Chatbot Support

When I am in chat mode I don’t really know what I am saying, I mostly just respond with phrases that I have seen before or that I find on the web and which seem appropriate in the current context. To do this, I have four response generators which operate in parallel to generate candidate responses for every turn of the conversation. I then choose the candidate response which best fits the current dialogue.

One of the generators is a simple rule-based generator and another uses an encoder-decoder trained on a large number of dialogues to predict the next turn. The remaining two use a retrieval matching strategy to select responses from a database extracted from web chats and from filtered web page snippets, respectively. The animation above illustrates the working of my database retrieval response generator. As always there is much more information in my book.

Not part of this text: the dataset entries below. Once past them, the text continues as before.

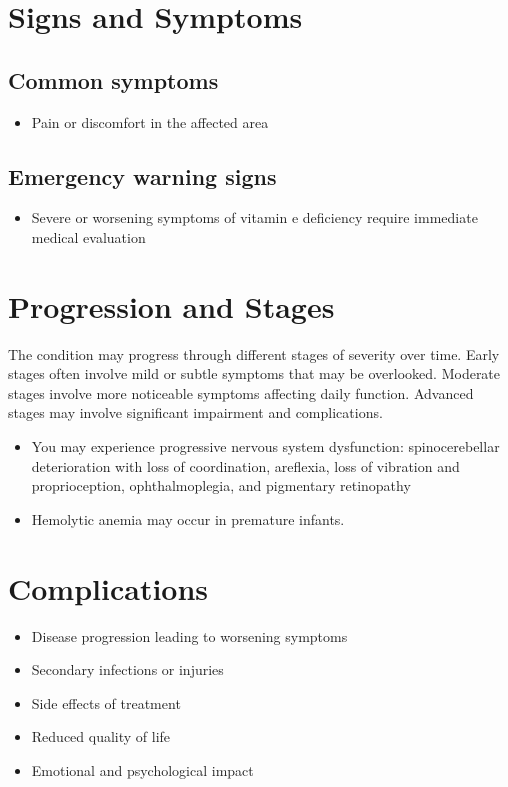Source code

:\section{Signs and Symptoms}
\subsection{Common symptoms}
\begin{itemize}[noitemsep]
  \item Pain or discomfort in the affected area
  \end{itemize}
\subsection{Emergency warning signs}
\begin{itemize}[noitemsep]
  \item Severe or worsening symptoms of vitamin e deficiency require immediate medical evaluation
\end{itemize}
\section{Progression and Stages}
The condition may progress through different stages of severity over time. Early stages often involve mild or subtle symptoms that may be overlooked. Moderate stages involve more noticeable symptoms affecting daily function. Advanced stages may involve significant impairment and complications.

\begin{itemize}[noitemsep]
  \item You may experience progressive nervous system dysfunction: spinocerebellar deterioration with loss of coordination, areflexia, loss of vibration and proprioception, ophthalmoplegia, and pigmentary retinopathy
  \item Hemolytic anemia may occur in premature infants.
\end{itemize}
\section{Complications}
\begin{itemize}[noitemsep]
  \item Disease progression leading to worsening symptoms
  \item Secondary infections or injuries
  \item Side effects of treatment
  \item Reduced quality of life
  \item Emotional and psychological impact
\end{itemize}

The basic idea of the database retrieval response generator is to store a large number of responses in a database along with an embedding to represent that response. To generate a response whilst chatting, I compute a second embedding which represents the most recent turn of the conversation in the context of the previous dialogue. The encoders used to compute these embeddings are trained to produce similar embeddings when the response matches the current turn and its context. So to select a response from the database, I simply have to scan all the stored embeddings to find the closest match with the embedding of the current turn. The database is built by scanning chat archives such as Reddit and Twitter. Currently it holds nearly a million possible responses. Scanning all possible responses for the best match sequentially would take quite a while. Fortunately there are some tricks that I can use based on factoring and quantising the embeddings which allows me to complete a scan very quickly.